A lawsuit filed by the congregation of women religious in the U.S. District Court for the Eastern District of Pennsylvania is the latest step the order has taken to assert its rights under the Religious Freedom Restoration Act, known as RFRA.
This time, said Sister Janet McCann, a member of the order's St. Louis-based leadership team, the congregation is seeking a jury trial to present evidence about the practice of their faith and their belief Christians are called to protect creation from desecration.
"We've never had the chance to have our case heard, to be able to express how this violates our religious beliefs. That's what we're asking for, the chance to have a jury trial to have it decided whether or not the pipeline company is in violation of our religious beliefs," Sister McCann told Catholic News Service.
The lawsuit, filed last November, seeks unspecified monetary damages. Sister McCann said it is impossible to assess a monetary value for religious rights violations that will continue into perpetuity.
She explained that members of her order have long believed efforts must be taken to reduce dependence on fossil fuels and that the pipeline, like others, poses grave danger to the planet.
"More and more, we are learning how everything is connected, all of creation is connected," Sister McCann said. "When a violation is done to one part of creation, it hurts all of us."
The civil lawsuit names the Transcontinental Gas Pipe Line Co. of Harrisburg, Pennsylvania, known as Transco, as the defendant. It maintains that the company, a subsidiary of the Williams pipeline company, violated the order's religious beliefs when it used eminent domain to seize the congregation's property in Lancaster County, Pennsylvania, to construct a section of the Atlantic Sunrise pipeline.
The $3 billion, 183-mile pipeline delivers natural gas from the Marcellus shale geological formations in northeast Pennsylvania to distribution lines along the East Coast.

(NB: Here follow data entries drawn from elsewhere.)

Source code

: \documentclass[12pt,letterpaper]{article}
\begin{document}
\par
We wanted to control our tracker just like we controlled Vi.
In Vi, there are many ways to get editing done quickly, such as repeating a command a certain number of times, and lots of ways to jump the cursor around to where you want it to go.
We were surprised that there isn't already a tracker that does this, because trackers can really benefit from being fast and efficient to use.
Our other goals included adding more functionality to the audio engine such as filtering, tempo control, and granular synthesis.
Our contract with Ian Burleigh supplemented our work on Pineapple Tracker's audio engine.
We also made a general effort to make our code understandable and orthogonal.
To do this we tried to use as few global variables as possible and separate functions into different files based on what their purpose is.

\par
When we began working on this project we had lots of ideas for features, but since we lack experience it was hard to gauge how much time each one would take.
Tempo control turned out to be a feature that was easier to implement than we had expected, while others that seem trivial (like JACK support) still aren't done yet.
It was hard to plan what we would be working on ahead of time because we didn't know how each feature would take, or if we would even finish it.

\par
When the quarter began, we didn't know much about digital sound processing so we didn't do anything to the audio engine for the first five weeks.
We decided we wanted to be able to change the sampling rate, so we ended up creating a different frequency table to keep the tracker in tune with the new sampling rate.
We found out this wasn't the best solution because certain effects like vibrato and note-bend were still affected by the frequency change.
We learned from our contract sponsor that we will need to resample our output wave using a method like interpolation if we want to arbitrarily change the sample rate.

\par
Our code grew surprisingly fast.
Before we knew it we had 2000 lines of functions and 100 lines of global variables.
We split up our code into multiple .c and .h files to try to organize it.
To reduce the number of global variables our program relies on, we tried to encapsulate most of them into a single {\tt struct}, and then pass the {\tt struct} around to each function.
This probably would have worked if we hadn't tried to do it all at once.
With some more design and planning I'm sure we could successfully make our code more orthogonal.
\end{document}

"We were stunned that eminent domain could be used for something that is not for the common good. It's just for this multibillion-dollar for-profit company," Sister McCann said.
Soon after the lawsuit was filed, Transco asked that it be dismissed. The parties presented arguments supporting their stances during a hearing on the motion before U.S. District Judge Jeffrey Schmehl. Attorney Dwight Yoder, who is representing the Adorers, said Schmehl offered no time frame for a decision on the dismissal motion.

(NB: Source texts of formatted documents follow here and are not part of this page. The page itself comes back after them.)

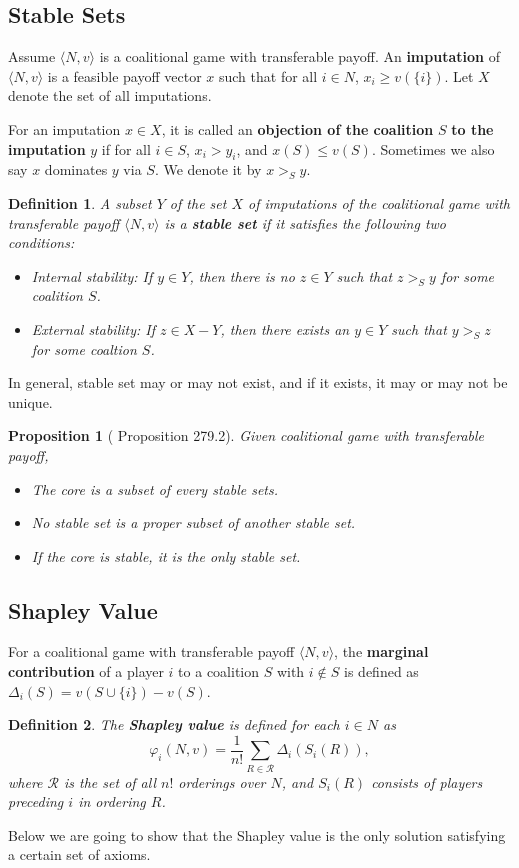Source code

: \documentclass[openany]{book}
\newtheorem{definition}{Definition}[chapter]
\newtheorem{proposition}{Proposition}[chapter]
\theoremstyle{remark}
\begin{document}
\subsection{Stable Sets}
Assume $\langle N,v\rangle$ is a coalitional game with transferable payoff. An \textbf{imputation} of $\langle N,v\rangle$ is a feasible payoff vector $x$ such that for all $i\in N$, $x_i\ge v(\{i\})$. Let $X$ denote the set of all imputations.

For an imputation $x\in X$, it is called an \textbf{objection of the coalition} $S$ \textbf{to the imputation} $y$ if for all $i\in S$, $x_i>y_i$, and $x(S)\le v(S)$. Sometimes we also say $x$ dominates $y$ via $S$. We denote it by $x>_Sy$.
\begin{definition}\label{stableSets}
    A subset $Y$ of the set $X$ of imputations of the coalitional game with transferable payoff $\langle N,v\rangle$ is a \textbf{stable set} if it satisfies the following two conditions:
    \begin{itemize}
        \item Internal stability: If $y\in Y$, then there is no $z\in Y$ such that $z>_Sy$ for some coalition $S$.
        \item External stability: If $z\in X-Y$, then there exists an $y\in Y$ such that $y>_Sz$ for some coaltion $S$.
    \end{itemize}
\end{definition}
In general, stable set may or may not exist, and if it exists, it may or may not be unique.
\begin{proposition}[\cite{OR94} Proposition 279.2]
    Given coalitional game with transferable payoff,
    \begin{itemize}
        \item The core is a subset of every stable sets.
        \item No stable set is a proper subset of another stable set.
        \item If the core is stable, it is the only stable set.
    \end{itemize}
\end{proposition}

\subsection{Shapley Value}
For a coalitional game with transferable payoff $\langle N,v\rangle$, the \textbf{marginal contribution} of a player $i$ to a coalition $S$ with $i\not\in S$ is defined as $\Delta_i(S)=v(S\cup\{i\})-v(S)$.
\begin{definition}\label{def:ShapleyValue}
    The \textbf{Shapley value} is defined for each $i\in N$ as
    \begin{equation}
        \varphi_i(N,v)=\frac{1}{n!}\sum_{R\in \mathcal{R}}^{}\Delta_i(S_i(R)),
    \end{equation}
    where $\mathcal{R}$ is the set of all $n!$ orderings over $N$, and $S_i(R)$ consists of players preceding $i$ in ordering $R$.
\end{definition}
Below we are going to show that the Shapley value is the only solution satisfying a certain set of axioms.
\end{document}

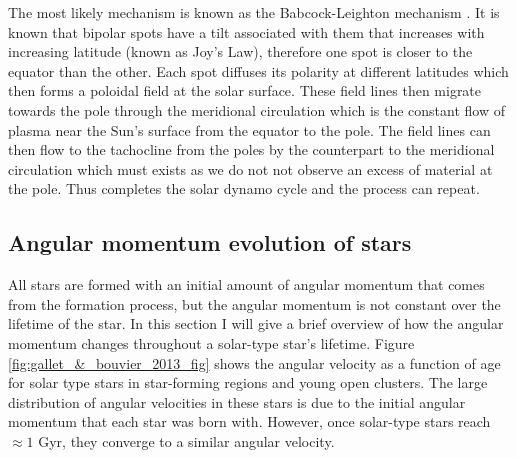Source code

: The most likely mechanism is known as the Babcock-Leighton mechanism \citep{Babcock_1961,Leighton_1969}. It is known that bipolar spots have a tilt associated with them that increases with increasing latitude (known as Joy's Law), therefore one spot is closer to the equator than the other. Each spot diffuses its polarity at different latitudes which then forms a poloidal field at the solar surface. These field lines then migrate towards the pole through the meridional circulation which is the constant flow of plasma near the Sun's surface from the equator to the pole. The field lines can then flow to the tachocline from the poles by the counterpart to the meridional circulation which must exists as we do not not observe an excess of material at the pole. Thus completes the solar dynamo cycle and the process can repeat.

\subsection{Angular momentum evolution of stars}

All stars are formed with an initial amount of angular momentum that comes from the formation process, but the angular momentum is not constant over the lifetime of the star. In this section I will give a brief overview of how the angular momentum changes throughout a solar-type star's lifetime. Figure \ref{fig:gallet_&_bouvier_2013_fig} shows the angular velocity as a function of age for solar type stars in star-forming regions and young open clusters. The large distribution of angular velocities in these stars is due to the initial angular momentum that each star was born with. However, once solar-type stars reach $\approx 1$ Gyr, they converge to a similar angular velocity.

Transco did not respond to an inquiry about the lawsuit.
Schmehl presided over the order's first federal lawsuit filed in 2017, which also raised RFRA claims about the pipeline's construction under property used as farmland adjacent to a nursing home the sisters operate in Columbia, Pennsylvania. Schmehl dismissed that lawsuit on procedural grounds and the ruling was upheld by a federal appeals court.
The U.S. Supreme Court in February 2019 declined to hear arguments in the case.

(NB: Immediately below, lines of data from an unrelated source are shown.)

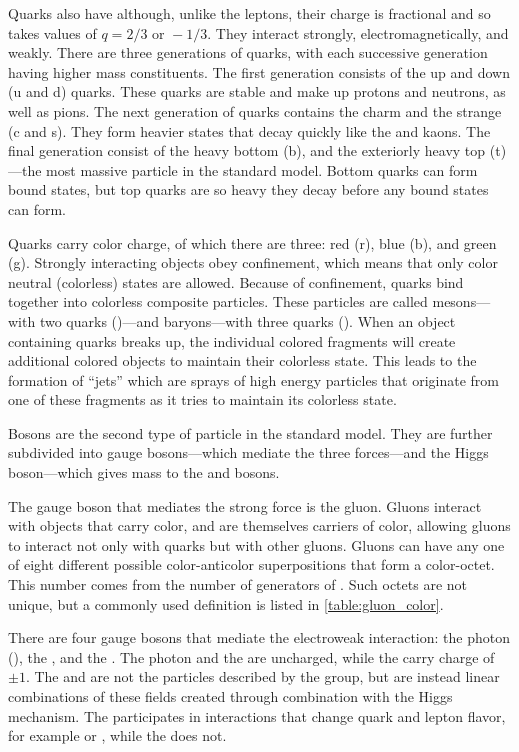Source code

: Quarks also have \spinhalf although, unlike the leptons, their charge is
fractional and so takes values of $q = 2/3 \text{ or } -1/3$. They interact
strongly, electromagnetically, and weakly. There are three generations of
quarks, with each successive generation having higher mass constituents. The
first generation consists of the up and down (u and d) quarks. These quarks are
stable and make up protons and neutrons, as well as pions. The next generation
of quarks contains the charm and the strange (c and s). They form heavier
states that decay quickly like the \jpsi and kaons. The final generation
consist of the heavy bottom (b), and the exteriorly heavy top (t)---the most
massive particle in the standard model. Bottom quarks can form bound states,
but top quarks are so heavy they decay before any bound states can form.

Quarks carry color charge, of which there are three: red (r),
blue (b), and green (g). Strongly interacting objects obey confinement, which
means that only color neutral (colorless) states are allowed. Because of
confinement, quarks bind together into colorless composite particles. These
particles are called mesons---with two quarks (\qqbar)---and baryons---with
three quarks (\baryon). When an object containing quarks breaks up, the
individual colored fragments will create additional colored objects to maintain
their colorless state. This leads to the formation of ``jets'' which are sprays
of high energy particles that originate from one of these fragments as it tries
to maintain its colorless state.

Bosons are the second type of particle in the standard model. They are further
subdivided into gauge bosons---which mediate the three forces---and the Higgs
boson---which gives mass to the \W and \Z bosons.

The gauge boson that mediates the strong force is the gluon. Gluons interact
with objects that carry color, and are themselves carriers of color, allowing
gluons to interact not only with quarks but with other gluons. Gluons can have
any one of eight different possible color-anticolor superpositions that form a
color-octet. This number comes from the number of generators of \SUthree. Such
octets are not unique, but a commonly used definition is listed in
\cref{table:gluon_color}.



There are four gauge bosons that mediate the electroweak interaction: the photon
(\photon), the \Z, and the \Wpm. The photon and the \Z are uncharged, while the
\Wpm carry charge of $\pm1$. The \W and \Z are not the particles described by
the \SUtwoUone group, but are instead linear combinations of these fields
created through combination with the Higgs mechanism. The \W participates in
interactions that change quark and lepton flavor, for example \ttoWb or
\mutoWnu, while the \Z does not.

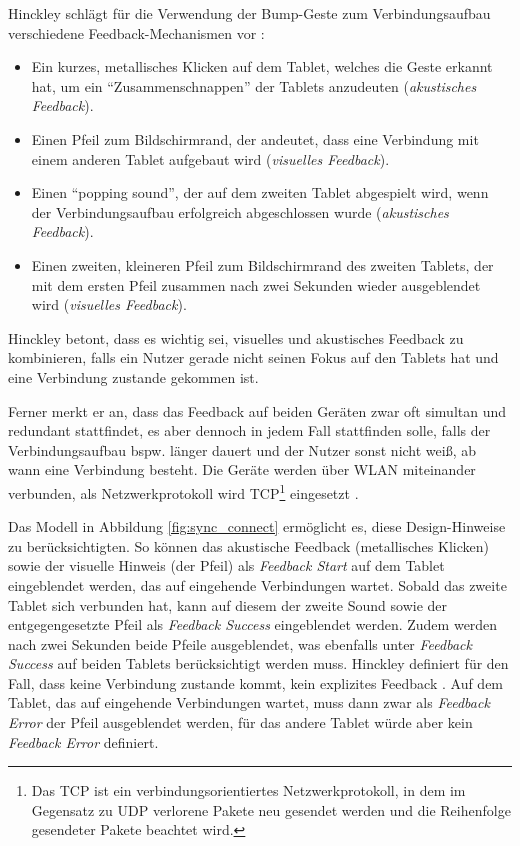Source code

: Hinckley schlägt für die Verwendung der Bump-Geste zum Verbindungsaufbau verschiedene Feedback-Mechanismen vor \citep{Hinckley2003}:
\begin{itemize}
\item Ein kurzes, metallisches Klicken auf dem Tablet, welches die Geste erkannt hat, um ein "`Zusammenschnappen"' der Tablets anzudeuten (\textit{akustisches Feedback}).
\item Einen Pfeil zum Bildschirmrand, der andeutet, dass eine Verbindung mit einem anderen Tablet aufgebaut wird (\textit{visuelles Feedback}).
\item Einen "`popping sound"', der auf dem zweiten Tablet abgespielt wird, wenn der Verbindungsaufbau erfolgreich abgeschlossen wurde (\textit{akustisches Feedback}).
\item Einen zweiten, kleineren Pfeil zum Bildschirmrand des zweiten Tablets, der mit dem ersten Pfeil zusammen nach zwei Sekunden wieder ausgeblendet wird (\textit{visuelles Feedback}).
\end{itemize}

Hinckley betont, dass es wichtig sei, visuelles und akustisches Feedback zu kombinieren, falls ein Nutzer \zb gerade nicht seinen Fokus auf den Tablets hat und eine Verbindung zustande gekommen ist. 

Ferner merkt er an, dass das Feedback auf beiden Geräten zwar oft simultan und redundant stattfindet, es aber dennoch in jedem Fall stattfinden solle, falls der Verbindungsaufbau bspw. länger dauert und der Nutzer sonst nicht weiß, ab wann eine Verbindung besteht. Die Geräte werden  über WLAN miteinander verbunden, als Netzwerkprotokoll wird \acs{TCP}\footnote{Das \ac{TCP} ist ein verbindungsorientiertes Netzwerkprotokoll, in dem im Gegensatz zu \acs{UDP} verlorene Pakete neu gesendet werden und die Reihenfolge gesendeter Pakete beachtet wird.} eingesetzt \citep{Hinckley2003}.

Das Modell in Abbildung \ref{fig:sync_connect} ermöglicht es, diese Design-Hinweise zu berücksichtigten. So können das akustische Feedback (metallisches Klicken) sowie der visuelle Hinweis (der Pfeil) als \textit{Feedback Start} auf dem Tablet eingeblendet werden, das auf eingehende Verbindungen wartet. Sobald das zweite Tablet sich verbunden hat, kann auf diesem der zweite Sound sowie der entgegengesetzte Pfeil als \textit{Feedback Success} eingeblendet werden. Zudem werden nach zwei Sekunden beide Pfeile ausgeblendet, was ebenfalls unter \textit{Feedback Success} auf beiden Tablets berücksichtigt werden muss. Hinckley definiert für den Fall, dass keine Verbindung zustande kommt, kein explizites Feedback \citep{Hinckley2003}. Auf dem Tablet, das auf eingehende Verbindungen wartet, muss dann zwar als \textit{Feedback Error} der Pfeil ausgeblendet werden, für das andere Tablet würde aber kein \textit{Feedback Error} definiert.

But the appeals court left open the door for the current lawsuit, Yoder said. The appeals court said the Adorers could initiate a claim for damages under RFRA provisions that intersect with provisions under the Natural Gas Act, which governs aspects of pipeline construction nationwide.
It took nearly two years for the order to discern their course. Yoder credited the sisters for adhering to their beliefs.
"They felt compelled to move this forward," he said. "There's not many folks in this world that will give up worldly possessions and follow religious beliefs in everything they do. This is a reflection of who they are, which is their lives are dedicated to their faith. For a pipeline company to come in and trample on their rights violates everything that they're all about."
Sister McCann told CNS the order has resisted overtures from Transco to build the pipeline since 2014 because it violated its land ethic, which holds that all land created by God is sacred and that the fossil fuel project would desecrate the landscape.
"We didn't go looking for this. It came to us," she said of the efforts to resist the pipeline.
When construction was set to begin in 2017, the Adorers allowed local people opposed to its construction to build a chapel on the sisters' land adjacent to the pipeline route. The chapel became a gathering place for people to pray and vigil throughout construction.